# WHAT TO PRODUCE
What you should copy is the line containing "To avoid these" and all lines after it in the entries below, exactly and without anything added.

# THE INPUT
────────────────────

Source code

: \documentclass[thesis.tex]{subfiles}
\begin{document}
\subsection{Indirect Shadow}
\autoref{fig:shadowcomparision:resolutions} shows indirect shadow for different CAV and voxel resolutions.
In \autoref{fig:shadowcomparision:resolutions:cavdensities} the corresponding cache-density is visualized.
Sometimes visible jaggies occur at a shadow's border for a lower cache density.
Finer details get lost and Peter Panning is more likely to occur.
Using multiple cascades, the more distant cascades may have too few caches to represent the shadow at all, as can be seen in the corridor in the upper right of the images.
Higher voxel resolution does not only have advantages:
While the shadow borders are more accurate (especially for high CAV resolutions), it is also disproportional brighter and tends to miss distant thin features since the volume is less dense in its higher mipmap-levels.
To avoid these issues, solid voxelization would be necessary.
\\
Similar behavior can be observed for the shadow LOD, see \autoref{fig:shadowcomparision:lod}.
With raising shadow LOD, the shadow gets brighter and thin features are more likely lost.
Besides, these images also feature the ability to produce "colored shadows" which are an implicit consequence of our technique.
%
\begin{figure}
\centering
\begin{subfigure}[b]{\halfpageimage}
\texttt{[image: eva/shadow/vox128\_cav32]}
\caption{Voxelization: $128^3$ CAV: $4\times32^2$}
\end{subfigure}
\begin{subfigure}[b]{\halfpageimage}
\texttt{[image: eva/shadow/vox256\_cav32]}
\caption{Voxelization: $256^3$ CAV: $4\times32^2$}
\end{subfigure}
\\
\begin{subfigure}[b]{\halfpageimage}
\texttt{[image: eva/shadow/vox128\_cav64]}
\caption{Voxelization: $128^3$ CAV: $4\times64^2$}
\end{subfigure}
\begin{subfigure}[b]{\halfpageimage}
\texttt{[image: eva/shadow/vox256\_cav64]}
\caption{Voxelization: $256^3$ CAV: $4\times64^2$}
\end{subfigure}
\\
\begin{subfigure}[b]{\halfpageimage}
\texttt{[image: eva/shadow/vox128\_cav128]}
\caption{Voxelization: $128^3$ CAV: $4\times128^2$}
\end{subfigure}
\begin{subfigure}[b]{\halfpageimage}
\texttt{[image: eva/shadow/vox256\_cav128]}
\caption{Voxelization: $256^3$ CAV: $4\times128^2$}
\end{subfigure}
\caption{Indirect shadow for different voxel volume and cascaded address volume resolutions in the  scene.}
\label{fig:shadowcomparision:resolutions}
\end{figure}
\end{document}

────────────────────

# ANSWER SPACE
To avoid these issues, solid voxelization would be necessary.
\\
Similar behavior can be observed for the shadow LOD, see \autoref{fig:shadowcomparision:lod}.
With raising shadow LOD, the shadow gets brighter and thin features are more likely lost.
Besides, these images also feature the ability to produce "colored shadows" which are an implicit consequence of our technique.
%
\begin{figure}
\centering
\begin{subfigure}[b]{\halfpageimage}
\texttt{[image: eva/shadow/vox128\_cav32]}
\caption{Voxelization: $128^3$ CAV: $4\times32^2$}
\end{subfigure}
\begin{subfigure}[b]{\halfpageimage}
\texttt{[image: eva/shadow/vox256\_cav32]}
\caption{Voxelization: $256^3$ CAV: $4\times32^2$}
\end{subfigure}
\\
\begin{subfigure}[b]{\halfpageimage}
\texttt{[image: eva/shadow/vox128\_cav64]}
\caption{Voxelization: $128^3$ CAV: $4\times64^2$}
\end{subfigure}
\begin{subfigure}[b]{\halfpageimage}
\texttt{[image: eva/shadow/vox256\_cav64]}
\caption{Voxelization: $256^3$ CAV: $4\times64^2$}
\end{subfigure}
\\
\begin{subfigure}[b]{\halfpageimage}
\texttt{[image: eva/shadow/vox128\_cav128]}
\caption{Voxelization: $128^3$ CAV: $4\times128^2$}
\end{subfigure}
\begin{subfigure}[b]{\halfpageimage}
\texttt{[image: eva/shadow/vox256\_cav128]}
\caption{Voxelization: $256^3$ CAV: $4\times128^2$}
\end{subfigure}
\caption{Indirect shadow for different voxel volume and cascaded address volume resolutions in the  scene.}
\label{fig:shadowcomparision:resolutions}
\end{figure}
\end{document}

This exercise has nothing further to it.